In Rossi v. Conrail, a case that is currently pending, a railroad worker alleges that he developed lung cancer due to workplace exposure to toxic substances. The railroad has moved to dismiss the plaintiff’s case for failing to provide evidence at the onset that he has met the medical requirements of the Ohio Asbestos Bill, and that the employee’s exposure to asbestos substantially contributed to his lung cancer. Relying on precedence, plaintiff is opposing the motion on the grounds that the evidence, when taken as a whole, satisfies the filing requirements of the statute. Plaintiff expects the court to remain consistent with its prior decisions on this matter and affirm the trial court’s denial of the railroads motion to administratively dismiss the complaint.

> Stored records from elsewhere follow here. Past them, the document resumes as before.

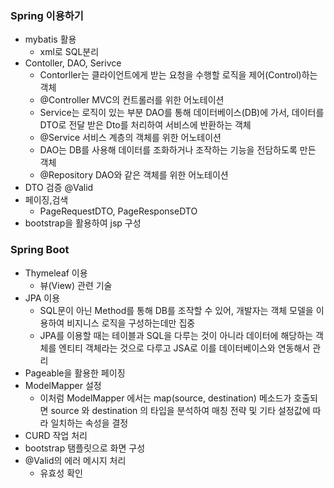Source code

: ### Spring 이용하기
* mybatis 활용
   * xml로 SQL분리
* Contoller, DAO, Serivce
   * Contorller는 클라이언트에게 받는 요청을 수행할 로직을 제어(Control)하는 객체
   * @Controller MVC의 컨트롤러를 위한 어노테이션
   * Service는 로직이 있는 부분 DAO를 통해 데이터베이스(DB)에 가서, 데이터를 DTO로 전달 받은 Dto를 처리하여 서비스에 반환하는 객체
   * @Service 서비스 계층의 객체를 위한 어노테이션
   * DAO는 DB를 사용해 데이터를 조화하거나 조작하는 기능을 전담하도록 만든 객체
   * @Repository DAO와 같은 객체를 위한 어노테이션
* DTO 검증 @Valid
* 페이징,검색
  * PageRequestDTO, PageResponseDTO
* bootstrap을 활용하여 jsp 구성
### Spring Boot
* Thymeleaf 이용
  * 뷰(View) 관련 기술
* JPA 이용
  * SQL문이 아닌 Method를 통해 DB를 조작할 수 있어, 개발자는 객체 모델을 이용하여 비지니스 로직을 구성하는데만 집중
  * JPA를 이용할 때는 테이블과 SQL을 다루는 것이 아니라 데이터에 해당하는 객체를 엔티티 객체라는 것으로 다루고 JSA로 이를 데이터베이스와 연동해서 관리
* Pageable을 활용한 페이징
* ModelMapper 설정
  * 이처럼 ModelMapper 에서는 map(source, destination) 메소드가 호출되면 source 와 destination 의 타입을 분석하여 매칭 전략 및 기타 설정값에 따라 일치하는 속성을 결정
* CURD 작업 처리
* bootstrap 탬플릿으로 화면 구성
* @Valid의 에러 메시지 처리
  * 유효성 확인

All of these decisions have far reaching implications for railroad workers that may have been exposed to asbestos, diesel exhaust, or sand dust while working in and through the state of Ohio. While the railroads have sought dismissal of all occupational exposure claims that include asbestos, Doran and Murphy attorneys have worked to make sure those cases are heard. Any railroaders that have suffered injury related to these exposures, such as cancer, COPD or asthma, can now continue to enforce their federal rights under the FELA in the state courts of Ohio. Doran and Murphy has long been working to protect the rights of railroad workers, who have been exposed to cancer causing agents while working on the railroad. We are proud to have played a role in vindicating the rights of these railroaders and will continue to work to promote the interests of railroad workers under the FELA.